TASK TO CARRY OUT: Please return, with no alterations, the lines below from the very first through the one that contains "On Instagram, different".

Dataset entries

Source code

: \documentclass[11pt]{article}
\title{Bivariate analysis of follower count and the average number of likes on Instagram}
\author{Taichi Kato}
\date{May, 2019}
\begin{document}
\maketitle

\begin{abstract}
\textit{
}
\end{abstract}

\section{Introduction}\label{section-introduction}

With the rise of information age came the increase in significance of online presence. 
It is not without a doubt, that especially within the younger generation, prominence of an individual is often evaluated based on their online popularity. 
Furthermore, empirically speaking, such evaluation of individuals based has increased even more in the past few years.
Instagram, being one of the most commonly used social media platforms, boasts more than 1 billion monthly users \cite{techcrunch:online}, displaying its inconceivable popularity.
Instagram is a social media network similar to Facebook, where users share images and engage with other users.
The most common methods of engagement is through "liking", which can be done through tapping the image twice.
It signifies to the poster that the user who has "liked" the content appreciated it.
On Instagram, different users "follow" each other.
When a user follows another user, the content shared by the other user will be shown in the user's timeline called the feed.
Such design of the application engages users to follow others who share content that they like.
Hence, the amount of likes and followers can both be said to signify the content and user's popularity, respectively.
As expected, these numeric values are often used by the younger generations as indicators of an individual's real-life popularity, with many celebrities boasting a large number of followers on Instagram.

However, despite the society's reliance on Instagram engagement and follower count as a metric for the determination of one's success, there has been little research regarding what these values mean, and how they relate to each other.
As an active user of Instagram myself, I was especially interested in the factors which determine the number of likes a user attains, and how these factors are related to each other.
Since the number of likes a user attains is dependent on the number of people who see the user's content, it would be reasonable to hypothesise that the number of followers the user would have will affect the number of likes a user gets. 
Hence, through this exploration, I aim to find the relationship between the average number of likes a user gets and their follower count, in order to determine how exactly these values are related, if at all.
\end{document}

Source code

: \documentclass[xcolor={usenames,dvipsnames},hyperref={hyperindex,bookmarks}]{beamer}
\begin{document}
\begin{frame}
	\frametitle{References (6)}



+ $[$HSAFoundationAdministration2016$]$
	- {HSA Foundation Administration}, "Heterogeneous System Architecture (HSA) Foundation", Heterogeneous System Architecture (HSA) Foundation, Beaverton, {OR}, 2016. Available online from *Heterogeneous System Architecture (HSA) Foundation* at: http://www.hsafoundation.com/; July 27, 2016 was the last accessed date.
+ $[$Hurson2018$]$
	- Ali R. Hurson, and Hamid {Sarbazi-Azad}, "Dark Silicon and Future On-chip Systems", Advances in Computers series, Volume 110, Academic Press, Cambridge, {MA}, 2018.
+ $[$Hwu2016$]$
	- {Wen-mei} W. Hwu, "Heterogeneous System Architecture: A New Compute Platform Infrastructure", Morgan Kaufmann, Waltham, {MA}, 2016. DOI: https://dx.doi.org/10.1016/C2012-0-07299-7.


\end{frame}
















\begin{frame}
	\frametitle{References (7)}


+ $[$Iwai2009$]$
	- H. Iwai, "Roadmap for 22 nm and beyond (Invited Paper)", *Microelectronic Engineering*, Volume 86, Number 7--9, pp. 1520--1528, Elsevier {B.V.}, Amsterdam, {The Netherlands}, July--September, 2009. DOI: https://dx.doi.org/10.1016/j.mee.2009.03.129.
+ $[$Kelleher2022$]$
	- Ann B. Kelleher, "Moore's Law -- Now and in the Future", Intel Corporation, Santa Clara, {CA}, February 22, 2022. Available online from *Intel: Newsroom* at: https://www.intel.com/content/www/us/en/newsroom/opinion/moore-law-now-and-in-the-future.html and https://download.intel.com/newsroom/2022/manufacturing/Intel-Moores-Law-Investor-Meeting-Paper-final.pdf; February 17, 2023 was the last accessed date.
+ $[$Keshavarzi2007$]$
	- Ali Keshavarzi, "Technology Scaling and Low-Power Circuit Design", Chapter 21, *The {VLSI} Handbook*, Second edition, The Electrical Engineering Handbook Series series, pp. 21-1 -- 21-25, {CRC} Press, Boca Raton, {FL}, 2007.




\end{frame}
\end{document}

ANSWER FOR THE TASK:
Source code

: \documentclass[11pt]{article}
\title{Bivariate analysis of follower count and the average number of likes on Instagram}
\author{Taichi Kato}
\date{May, 2019}
\begin{document}
\maketitle

\begin{abstract}
\textit{
}
\end{abstract}

\section{Introduction}\label{section-introduction}

With the rise of information age came the increase in significance of online presence. 
It is not without a doubt, that especially within the younger generation, prominence of an individual is often evaluated based on their online popularity. 
Furthermore, empirically speaking, such evaluation of individuals based has increased even more in the past few years.
Instagram, being one of the most commonly used social media platforms, boasts more than 1 billion monthly users \cite{techcrunch:online}, displaying its inconceivable popularity.
Instagram is a social media network similar to Facebook, where users share images and engage with other users.
The most common methods of engagement is through "liking", which can be done through tapping the image twice.
It signifies to the poster that the user who has "liked" the content appreciated it.
On Instagram, different users "follow" each other.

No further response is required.